# TASK GOAL:
Please restate word for word the lines of the entries below from the one with "Preliminary requirements are" to the one with "# projeto-landing-page", inclusive, and leave out every picture.

# SUPPLIED RECORDS:
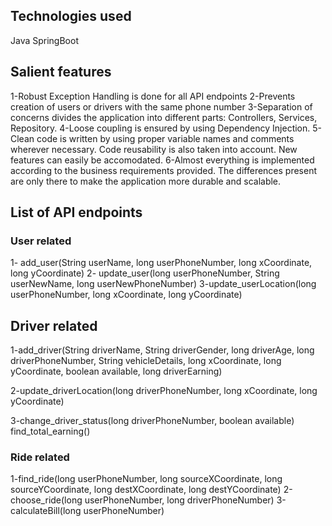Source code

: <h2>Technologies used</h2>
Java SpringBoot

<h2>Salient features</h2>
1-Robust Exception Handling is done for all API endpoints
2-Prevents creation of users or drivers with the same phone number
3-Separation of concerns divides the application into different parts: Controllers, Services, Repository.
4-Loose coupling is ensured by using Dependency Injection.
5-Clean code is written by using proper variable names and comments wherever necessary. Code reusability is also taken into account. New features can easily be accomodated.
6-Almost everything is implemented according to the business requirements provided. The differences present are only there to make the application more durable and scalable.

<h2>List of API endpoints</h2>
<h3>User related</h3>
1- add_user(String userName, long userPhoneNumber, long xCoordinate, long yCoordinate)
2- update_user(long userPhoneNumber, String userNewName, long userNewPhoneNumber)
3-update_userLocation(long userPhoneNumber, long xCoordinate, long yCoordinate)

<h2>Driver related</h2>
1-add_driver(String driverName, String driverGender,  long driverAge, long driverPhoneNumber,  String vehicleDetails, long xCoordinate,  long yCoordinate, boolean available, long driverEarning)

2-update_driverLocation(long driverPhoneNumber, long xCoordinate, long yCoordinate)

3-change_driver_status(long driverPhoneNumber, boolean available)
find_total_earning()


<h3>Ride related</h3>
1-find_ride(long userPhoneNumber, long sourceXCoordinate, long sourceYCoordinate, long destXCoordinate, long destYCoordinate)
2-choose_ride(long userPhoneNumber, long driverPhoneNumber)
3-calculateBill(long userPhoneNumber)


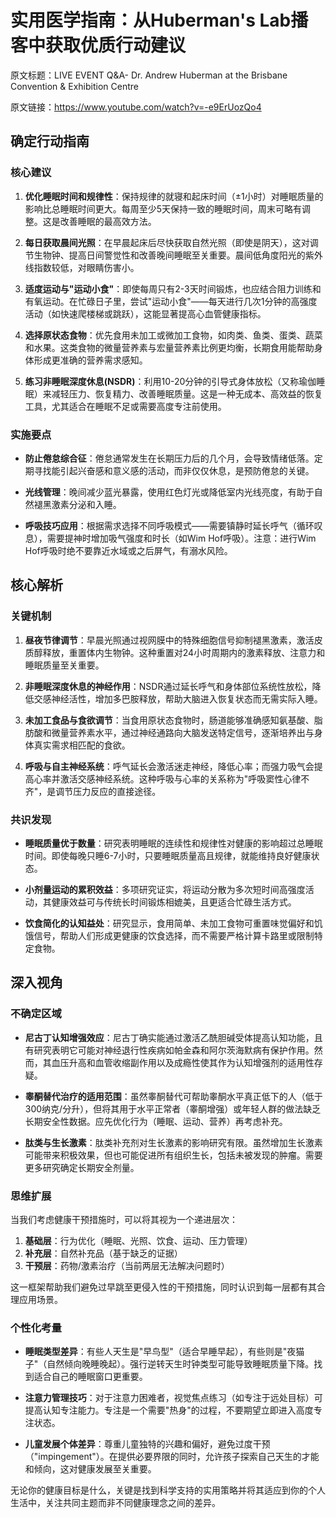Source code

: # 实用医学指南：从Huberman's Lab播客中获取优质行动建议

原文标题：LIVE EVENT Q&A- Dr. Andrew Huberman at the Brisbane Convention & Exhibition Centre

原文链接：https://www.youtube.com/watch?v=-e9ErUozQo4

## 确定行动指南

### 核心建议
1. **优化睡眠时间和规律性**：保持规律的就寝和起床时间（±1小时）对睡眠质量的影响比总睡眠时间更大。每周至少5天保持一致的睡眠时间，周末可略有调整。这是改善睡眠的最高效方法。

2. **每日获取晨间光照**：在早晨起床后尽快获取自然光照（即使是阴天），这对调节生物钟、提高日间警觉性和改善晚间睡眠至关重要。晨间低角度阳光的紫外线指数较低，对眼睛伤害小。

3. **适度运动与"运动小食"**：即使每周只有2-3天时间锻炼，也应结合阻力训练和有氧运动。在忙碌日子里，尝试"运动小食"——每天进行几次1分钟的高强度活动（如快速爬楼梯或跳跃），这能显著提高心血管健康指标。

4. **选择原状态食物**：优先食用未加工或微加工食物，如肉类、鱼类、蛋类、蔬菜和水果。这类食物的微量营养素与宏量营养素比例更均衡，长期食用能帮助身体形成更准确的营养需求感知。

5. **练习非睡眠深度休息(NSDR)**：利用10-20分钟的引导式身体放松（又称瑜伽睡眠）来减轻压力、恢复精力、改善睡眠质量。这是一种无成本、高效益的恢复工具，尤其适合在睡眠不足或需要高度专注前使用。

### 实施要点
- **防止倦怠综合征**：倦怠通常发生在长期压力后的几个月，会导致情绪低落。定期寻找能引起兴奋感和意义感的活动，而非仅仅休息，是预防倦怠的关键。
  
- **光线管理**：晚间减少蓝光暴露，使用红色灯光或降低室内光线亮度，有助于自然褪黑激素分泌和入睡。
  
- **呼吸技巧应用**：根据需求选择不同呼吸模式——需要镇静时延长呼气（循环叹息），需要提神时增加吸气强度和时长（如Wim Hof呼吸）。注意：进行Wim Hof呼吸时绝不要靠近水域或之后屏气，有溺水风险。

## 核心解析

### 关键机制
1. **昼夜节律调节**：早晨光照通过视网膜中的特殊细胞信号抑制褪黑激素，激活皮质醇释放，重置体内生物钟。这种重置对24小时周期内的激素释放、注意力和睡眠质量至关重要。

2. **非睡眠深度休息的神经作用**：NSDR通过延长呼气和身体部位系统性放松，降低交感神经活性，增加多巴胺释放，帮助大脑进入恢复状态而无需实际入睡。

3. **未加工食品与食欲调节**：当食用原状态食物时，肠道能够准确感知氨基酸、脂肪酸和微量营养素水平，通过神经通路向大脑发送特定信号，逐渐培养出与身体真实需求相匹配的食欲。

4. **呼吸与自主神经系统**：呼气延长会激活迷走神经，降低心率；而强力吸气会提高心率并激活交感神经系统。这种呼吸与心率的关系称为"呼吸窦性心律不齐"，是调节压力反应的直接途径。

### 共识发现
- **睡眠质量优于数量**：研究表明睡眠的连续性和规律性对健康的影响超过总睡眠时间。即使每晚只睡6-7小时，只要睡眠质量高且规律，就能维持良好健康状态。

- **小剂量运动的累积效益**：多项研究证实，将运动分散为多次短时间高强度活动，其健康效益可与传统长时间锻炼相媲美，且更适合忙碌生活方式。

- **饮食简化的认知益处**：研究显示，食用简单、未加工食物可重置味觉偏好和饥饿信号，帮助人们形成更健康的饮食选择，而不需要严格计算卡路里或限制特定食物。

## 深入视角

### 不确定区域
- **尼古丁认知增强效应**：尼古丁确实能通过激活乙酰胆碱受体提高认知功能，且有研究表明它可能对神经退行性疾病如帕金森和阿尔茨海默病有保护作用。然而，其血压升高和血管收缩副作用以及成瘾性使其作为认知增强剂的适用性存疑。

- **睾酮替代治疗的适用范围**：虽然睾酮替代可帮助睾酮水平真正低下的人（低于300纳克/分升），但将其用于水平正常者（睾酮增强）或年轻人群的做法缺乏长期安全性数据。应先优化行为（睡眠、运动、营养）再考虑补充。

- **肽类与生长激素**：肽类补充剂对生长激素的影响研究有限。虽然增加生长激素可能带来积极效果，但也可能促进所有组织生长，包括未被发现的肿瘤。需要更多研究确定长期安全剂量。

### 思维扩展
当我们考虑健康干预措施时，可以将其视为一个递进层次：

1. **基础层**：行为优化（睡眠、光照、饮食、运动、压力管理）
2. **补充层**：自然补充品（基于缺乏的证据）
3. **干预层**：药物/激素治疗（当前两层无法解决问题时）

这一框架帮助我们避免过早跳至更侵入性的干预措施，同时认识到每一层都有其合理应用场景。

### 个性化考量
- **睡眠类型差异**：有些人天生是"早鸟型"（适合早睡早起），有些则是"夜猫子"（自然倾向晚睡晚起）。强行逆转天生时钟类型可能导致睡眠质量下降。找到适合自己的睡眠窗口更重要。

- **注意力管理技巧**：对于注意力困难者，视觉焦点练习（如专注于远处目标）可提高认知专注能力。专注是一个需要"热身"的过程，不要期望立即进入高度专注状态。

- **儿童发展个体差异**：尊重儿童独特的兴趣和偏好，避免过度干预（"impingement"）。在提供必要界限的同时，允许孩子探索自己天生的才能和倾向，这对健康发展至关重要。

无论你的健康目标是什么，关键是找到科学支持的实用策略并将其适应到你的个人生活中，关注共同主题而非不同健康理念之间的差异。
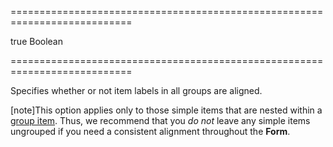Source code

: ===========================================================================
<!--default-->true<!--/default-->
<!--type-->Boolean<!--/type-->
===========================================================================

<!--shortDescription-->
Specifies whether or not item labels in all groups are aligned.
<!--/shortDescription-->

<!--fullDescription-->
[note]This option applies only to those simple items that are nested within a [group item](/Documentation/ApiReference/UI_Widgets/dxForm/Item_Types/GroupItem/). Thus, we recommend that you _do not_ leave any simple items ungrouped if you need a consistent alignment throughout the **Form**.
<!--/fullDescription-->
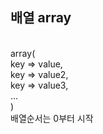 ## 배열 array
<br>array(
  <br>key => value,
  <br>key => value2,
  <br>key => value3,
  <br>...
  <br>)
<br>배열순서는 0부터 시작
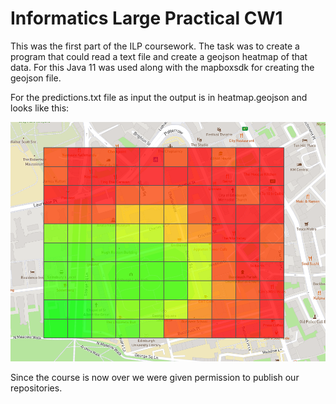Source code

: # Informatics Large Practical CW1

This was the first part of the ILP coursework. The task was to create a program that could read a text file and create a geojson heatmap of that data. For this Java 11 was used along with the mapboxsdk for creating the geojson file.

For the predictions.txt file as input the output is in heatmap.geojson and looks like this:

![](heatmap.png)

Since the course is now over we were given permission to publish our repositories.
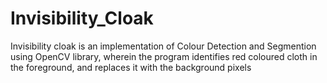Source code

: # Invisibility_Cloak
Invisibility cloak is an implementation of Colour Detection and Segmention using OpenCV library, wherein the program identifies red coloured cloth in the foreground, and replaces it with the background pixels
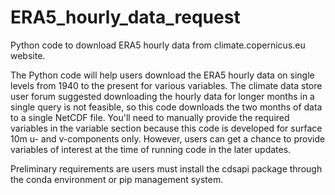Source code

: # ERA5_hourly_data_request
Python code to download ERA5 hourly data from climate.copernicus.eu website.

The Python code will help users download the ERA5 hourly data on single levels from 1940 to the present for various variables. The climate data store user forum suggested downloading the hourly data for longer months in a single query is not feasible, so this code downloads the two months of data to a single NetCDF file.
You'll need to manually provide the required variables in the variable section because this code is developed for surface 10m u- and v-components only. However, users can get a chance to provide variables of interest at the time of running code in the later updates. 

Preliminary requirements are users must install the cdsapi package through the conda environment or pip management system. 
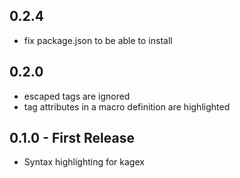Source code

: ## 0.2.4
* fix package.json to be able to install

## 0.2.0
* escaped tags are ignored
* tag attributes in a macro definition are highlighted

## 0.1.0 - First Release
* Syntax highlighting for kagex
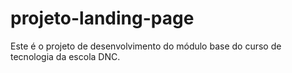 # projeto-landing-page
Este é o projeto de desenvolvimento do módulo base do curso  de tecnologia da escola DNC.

...

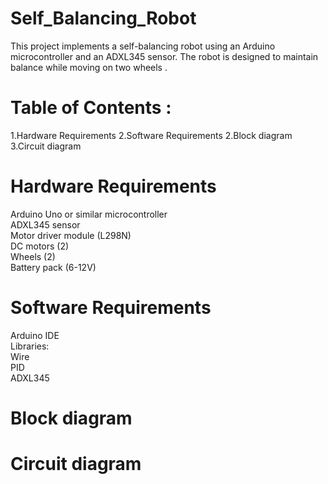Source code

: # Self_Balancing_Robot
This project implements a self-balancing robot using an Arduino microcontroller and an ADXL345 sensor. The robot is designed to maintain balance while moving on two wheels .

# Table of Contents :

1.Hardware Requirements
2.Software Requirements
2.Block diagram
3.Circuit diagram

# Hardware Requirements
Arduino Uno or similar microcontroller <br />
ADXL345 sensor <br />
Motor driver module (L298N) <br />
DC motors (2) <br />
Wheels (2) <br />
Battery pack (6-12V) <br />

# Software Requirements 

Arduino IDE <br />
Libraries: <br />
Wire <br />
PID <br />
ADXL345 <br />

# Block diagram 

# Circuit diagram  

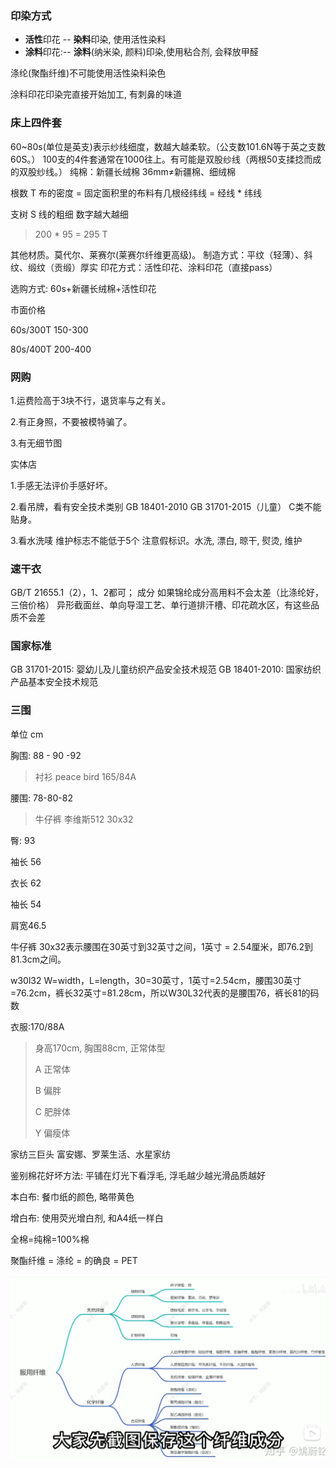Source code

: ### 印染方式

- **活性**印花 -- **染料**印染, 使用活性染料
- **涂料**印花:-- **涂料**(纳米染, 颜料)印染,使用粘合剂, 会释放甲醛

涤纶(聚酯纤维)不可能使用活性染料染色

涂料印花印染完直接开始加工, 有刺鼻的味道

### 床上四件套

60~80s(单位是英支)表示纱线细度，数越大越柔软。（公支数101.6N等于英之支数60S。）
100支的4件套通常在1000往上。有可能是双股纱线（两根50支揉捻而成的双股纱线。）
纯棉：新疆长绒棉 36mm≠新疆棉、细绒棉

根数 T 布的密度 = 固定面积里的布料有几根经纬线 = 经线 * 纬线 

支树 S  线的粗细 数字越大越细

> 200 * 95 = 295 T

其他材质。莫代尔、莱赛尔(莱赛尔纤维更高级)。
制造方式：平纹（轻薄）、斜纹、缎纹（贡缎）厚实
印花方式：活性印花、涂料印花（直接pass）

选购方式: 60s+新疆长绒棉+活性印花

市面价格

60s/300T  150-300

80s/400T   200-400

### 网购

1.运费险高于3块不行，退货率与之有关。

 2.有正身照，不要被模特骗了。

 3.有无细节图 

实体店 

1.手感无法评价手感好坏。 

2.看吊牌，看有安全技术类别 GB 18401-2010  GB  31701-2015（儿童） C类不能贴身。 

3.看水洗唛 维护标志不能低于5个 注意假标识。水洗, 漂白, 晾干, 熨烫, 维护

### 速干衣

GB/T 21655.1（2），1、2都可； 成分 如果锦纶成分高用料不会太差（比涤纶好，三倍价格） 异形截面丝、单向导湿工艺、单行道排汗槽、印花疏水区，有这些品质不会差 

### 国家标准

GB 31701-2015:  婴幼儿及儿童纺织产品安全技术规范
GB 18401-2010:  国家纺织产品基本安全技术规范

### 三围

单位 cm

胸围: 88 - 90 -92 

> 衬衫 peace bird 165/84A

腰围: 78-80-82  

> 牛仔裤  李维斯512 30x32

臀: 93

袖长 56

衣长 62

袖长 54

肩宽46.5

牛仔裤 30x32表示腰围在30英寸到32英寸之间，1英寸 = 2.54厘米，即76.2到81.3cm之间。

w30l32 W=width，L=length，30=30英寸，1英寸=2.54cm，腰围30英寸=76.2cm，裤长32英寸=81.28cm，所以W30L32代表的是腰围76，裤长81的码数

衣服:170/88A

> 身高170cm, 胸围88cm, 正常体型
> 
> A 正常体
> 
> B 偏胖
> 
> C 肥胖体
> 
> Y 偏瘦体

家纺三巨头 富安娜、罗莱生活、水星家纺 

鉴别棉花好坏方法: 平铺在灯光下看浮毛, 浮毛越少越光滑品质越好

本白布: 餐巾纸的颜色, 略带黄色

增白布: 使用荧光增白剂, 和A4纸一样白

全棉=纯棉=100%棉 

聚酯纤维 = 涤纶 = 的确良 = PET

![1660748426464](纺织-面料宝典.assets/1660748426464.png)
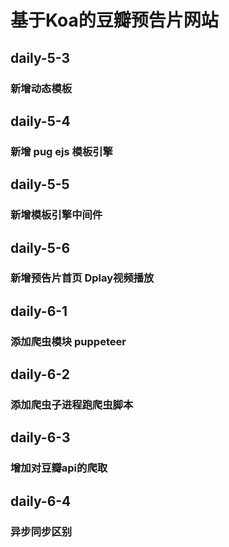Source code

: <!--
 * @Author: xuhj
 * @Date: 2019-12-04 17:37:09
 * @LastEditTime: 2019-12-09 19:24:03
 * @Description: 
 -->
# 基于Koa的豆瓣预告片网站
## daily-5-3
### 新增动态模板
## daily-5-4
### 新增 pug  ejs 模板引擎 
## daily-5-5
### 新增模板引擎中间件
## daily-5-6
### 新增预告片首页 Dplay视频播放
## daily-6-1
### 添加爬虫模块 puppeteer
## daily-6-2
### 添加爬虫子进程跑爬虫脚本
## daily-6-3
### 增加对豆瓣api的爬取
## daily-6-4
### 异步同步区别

--

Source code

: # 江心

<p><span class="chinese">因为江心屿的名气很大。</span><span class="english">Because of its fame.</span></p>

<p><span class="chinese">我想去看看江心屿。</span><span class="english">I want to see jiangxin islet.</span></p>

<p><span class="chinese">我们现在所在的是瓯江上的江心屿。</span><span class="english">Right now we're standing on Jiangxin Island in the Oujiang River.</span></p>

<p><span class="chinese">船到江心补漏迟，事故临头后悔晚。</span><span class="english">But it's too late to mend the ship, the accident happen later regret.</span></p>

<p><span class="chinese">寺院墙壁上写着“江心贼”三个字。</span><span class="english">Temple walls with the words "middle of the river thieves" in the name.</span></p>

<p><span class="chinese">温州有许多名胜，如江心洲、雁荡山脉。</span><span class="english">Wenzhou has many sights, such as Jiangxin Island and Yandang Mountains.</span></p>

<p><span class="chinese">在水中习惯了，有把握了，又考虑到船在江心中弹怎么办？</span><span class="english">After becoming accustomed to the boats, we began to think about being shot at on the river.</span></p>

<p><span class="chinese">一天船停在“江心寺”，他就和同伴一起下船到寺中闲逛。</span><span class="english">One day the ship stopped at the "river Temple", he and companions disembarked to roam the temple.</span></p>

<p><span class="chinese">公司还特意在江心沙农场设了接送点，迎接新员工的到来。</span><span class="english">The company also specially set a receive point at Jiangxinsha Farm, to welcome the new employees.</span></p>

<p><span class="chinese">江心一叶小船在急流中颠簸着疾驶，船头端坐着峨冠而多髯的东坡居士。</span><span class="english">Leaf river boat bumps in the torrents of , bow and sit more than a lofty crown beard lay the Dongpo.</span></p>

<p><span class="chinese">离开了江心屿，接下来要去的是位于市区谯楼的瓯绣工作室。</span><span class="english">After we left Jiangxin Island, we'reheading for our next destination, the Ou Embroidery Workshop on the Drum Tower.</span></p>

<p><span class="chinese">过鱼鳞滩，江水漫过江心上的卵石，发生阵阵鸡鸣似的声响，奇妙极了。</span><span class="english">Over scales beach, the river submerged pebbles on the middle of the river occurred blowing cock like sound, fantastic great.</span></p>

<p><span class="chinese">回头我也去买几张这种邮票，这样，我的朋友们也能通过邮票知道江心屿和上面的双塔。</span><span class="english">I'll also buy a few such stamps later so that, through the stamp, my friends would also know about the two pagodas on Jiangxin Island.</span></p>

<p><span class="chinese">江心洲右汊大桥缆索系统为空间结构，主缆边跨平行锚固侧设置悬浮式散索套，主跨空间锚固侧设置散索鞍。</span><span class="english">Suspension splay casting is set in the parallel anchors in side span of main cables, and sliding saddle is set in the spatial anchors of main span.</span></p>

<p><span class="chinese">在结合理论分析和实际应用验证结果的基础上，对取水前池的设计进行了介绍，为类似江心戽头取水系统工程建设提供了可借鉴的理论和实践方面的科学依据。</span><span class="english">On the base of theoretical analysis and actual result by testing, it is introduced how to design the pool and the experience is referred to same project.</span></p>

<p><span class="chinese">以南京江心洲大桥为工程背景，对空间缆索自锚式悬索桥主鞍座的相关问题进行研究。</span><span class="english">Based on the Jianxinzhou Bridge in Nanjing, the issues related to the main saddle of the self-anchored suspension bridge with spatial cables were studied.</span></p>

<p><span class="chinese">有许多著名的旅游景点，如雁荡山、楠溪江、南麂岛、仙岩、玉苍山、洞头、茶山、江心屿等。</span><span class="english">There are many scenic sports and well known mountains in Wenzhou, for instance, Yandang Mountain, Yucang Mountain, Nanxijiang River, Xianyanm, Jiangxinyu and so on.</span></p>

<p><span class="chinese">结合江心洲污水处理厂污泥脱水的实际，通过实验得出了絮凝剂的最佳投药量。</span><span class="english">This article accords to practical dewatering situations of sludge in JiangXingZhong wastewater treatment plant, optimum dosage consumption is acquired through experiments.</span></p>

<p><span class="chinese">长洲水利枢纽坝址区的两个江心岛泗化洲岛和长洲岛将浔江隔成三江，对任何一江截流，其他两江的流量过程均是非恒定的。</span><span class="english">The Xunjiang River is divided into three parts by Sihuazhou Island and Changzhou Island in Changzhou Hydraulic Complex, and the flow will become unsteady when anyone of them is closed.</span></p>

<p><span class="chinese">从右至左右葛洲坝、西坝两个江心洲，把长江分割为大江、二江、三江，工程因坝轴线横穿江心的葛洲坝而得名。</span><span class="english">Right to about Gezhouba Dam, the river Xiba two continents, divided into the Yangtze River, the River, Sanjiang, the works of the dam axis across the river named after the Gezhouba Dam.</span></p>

# RESULT OF THIS EXERCISE:
Preliminary requirements are users must install the cdsapi package through the conda environment or pip management system. 
Source code

: ## 0.2.4
* fix package.json to be able to install

## 0.2.0
* escaped tags are ignored
* tag attributes in a macro definition are highlighted

## 0.1.0 - First Release
* Syntax highlighting for kagex
 # projeto-landing-page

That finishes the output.